[Records]
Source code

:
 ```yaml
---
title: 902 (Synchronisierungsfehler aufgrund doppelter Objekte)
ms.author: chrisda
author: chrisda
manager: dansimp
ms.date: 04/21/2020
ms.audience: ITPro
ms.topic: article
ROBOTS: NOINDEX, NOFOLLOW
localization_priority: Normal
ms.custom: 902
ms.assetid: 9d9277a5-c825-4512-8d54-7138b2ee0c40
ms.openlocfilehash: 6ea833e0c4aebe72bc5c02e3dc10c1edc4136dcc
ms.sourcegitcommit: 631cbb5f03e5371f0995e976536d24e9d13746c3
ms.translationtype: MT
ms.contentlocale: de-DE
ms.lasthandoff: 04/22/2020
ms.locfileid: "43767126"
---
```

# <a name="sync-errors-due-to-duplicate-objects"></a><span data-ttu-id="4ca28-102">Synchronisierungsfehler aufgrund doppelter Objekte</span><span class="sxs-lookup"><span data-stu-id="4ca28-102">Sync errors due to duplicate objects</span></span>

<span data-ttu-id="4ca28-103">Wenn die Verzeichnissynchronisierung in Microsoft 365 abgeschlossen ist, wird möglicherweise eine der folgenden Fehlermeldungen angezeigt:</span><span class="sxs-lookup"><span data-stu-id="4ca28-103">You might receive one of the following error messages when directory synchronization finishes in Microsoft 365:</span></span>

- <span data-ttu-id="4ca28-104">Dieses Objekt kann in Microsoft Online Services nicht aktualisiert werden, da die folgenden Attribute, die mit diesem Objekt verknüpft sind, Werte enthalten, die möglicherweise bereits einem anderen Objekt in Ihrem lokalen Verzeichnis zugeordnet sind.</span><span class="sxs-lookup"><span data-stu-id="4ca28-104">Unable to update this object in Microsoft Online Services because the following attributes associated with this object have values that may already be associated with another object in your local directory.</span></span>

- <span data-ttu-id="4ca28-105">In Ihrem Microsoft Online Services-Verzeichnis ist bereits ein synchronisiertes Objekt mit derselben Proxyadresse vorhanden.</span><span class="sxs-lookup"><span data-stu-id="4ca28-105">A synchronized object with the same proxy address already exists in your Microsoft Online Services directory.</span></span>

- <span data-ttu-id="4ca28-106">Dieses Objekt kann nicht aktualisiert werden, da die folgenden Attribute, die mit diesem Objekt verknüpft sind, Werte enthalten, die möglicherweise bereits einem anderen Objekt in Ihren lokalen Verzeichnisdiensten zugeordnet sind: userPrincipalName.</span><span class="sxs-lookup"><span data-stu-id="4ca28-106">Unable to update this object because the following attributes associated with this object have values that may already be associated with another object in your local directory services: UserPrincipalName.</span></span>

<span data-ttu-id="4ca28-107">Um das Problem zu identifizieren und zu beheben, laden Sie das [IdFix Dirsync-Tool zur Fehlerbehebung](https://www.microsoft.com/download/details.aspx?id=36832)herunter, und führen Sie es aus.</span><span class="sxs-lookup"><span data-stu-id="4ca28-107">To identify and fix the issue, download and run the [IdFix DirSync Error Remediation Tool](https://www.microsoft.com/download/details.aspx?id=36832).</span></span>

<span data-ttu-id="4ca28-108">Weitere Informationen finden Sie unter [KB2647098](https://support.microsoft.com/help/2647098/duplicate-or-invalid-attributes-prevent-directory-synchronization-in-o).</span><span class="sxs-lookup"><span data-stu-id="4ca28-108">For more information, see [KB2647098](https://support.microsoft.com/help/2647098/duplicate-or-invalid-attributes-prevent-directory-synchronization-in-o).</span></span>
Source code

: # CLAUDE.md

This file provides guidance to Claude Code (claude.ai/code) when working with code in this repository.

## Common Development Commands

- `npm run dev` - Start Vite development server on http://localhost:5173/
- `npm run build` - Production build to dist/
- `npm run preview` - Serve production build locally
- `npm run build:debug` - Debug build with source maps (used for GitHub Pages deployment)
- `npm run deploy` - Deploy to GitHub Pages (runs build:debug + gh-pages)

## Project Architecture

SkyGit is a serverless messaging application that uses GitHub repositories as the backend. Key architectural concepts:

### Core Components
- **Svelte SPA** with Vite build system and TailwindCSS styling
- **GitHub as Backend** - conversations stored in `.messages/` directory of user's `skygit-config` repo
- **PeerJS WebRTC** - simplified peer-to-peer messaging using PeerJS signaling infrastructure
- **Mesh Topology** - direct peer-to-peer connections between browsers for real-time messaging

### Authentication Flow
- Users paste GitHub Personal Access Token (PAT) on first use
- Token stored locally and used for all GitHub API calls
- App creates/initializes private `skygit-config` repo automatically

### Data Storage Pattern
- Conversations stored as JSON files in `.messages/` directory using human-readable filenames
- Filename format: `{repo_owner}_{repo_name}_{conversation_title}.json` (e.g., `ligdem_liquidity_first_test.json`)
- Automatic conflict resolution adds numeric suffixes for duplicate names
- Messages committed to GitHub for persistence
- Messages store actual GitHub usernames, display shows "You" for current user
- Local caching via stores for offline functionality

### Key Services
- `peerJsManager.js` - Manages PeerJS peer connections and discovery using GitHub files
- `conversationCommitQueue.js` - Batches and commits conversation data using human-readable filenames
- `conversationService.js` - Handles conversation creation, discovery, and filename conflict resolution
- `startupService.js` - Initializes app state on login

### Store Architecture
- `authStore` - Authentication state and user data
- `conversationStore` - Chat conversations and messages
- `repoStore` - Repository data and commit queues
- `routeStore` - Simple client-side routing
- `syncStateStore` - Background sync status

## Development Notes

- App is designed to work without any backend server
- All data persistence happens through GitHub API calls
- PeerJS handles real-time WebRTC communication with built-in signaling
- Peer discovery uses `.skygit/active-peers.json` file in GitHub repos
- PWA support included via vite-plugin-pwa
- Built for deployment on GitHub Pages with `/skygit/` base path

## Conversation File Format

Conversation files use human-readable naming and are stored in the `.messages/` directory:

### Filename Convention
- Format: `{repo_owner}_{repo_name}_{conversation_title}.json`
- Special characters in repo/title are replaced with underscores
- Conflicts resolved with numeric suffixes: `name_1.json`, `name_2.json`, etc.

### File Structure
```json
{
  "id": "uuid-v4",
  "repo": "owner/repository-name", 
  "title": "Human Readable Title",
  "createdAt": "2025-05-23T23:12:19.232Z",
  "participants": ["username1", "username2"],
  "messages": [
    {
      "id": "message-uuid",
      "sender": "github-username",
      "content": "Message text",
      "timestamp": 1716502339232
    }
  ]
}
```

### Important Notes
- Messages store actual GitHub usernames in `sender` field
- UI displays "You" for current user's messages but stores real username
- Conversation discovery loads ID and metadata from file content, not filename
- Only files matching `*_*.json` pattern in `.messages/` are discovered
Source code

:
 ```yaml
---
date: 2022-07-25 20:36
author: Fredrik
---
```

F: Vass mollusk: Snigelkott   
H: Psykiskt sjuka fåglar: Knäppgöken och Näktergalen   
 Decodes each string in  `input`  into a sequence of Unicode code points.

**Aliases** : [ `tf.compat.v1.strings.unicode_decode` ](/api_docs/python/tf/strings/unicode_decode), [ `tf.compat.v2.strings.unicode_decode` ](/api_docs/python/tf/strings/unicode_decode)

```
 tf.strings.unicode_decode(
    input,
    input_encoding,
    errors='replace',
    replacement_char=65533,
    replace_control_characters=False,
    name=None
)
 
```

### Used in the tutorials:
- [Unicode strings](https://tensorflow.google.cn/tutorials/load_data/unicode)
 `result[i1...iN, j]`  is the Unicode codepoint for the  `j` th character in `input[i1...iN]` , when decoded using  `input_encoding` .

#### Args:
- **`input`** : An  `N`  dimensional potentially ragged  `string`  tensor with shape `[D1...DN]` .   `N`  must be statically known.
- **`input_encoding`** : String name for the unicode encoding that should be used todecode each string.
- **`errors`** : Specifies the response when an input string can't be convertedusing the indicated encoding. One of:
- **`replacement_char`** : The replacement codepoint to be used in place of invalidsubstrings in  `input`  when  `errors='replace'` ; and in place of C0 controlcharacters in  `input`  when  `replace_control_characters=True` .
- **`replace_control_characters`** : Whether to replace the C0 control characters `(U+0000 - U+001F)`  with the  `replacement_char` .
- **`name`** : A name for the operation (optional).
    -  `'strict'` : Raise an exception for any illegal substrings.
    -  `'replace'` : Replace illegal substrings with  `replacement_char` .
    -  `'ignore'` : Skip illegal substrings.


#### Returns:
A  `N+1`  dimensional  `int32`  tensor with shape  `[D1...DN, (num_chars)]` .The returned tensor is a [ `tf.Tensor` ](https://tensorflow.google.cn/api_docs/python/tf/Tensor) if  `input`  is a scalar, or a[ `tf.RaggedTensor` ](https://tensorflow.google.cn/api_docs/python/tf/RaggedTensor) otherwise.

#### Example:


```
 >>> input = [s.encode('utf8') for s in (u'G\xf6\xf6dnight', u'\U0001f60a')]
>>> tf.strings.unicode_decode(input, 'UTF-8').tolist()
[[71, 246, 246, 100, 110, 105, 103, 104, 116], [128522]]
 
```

[Work to complete] Go through the data and show each line that holds "codepoint".

[Output of the task]
 `result[i1...iN, j]`  is the Unicode codepoint for the  `j` th character in `input[i1...iN]` , when decoded using  `input_encoding` .
- **`replacement_char`** : The replacement codepoint to be used in place of invalidsubstrings in  `input`  when  `errors='replace'` ; and in place of C0 controlcharacters in  `input`  when  `replace_control_characters=True` .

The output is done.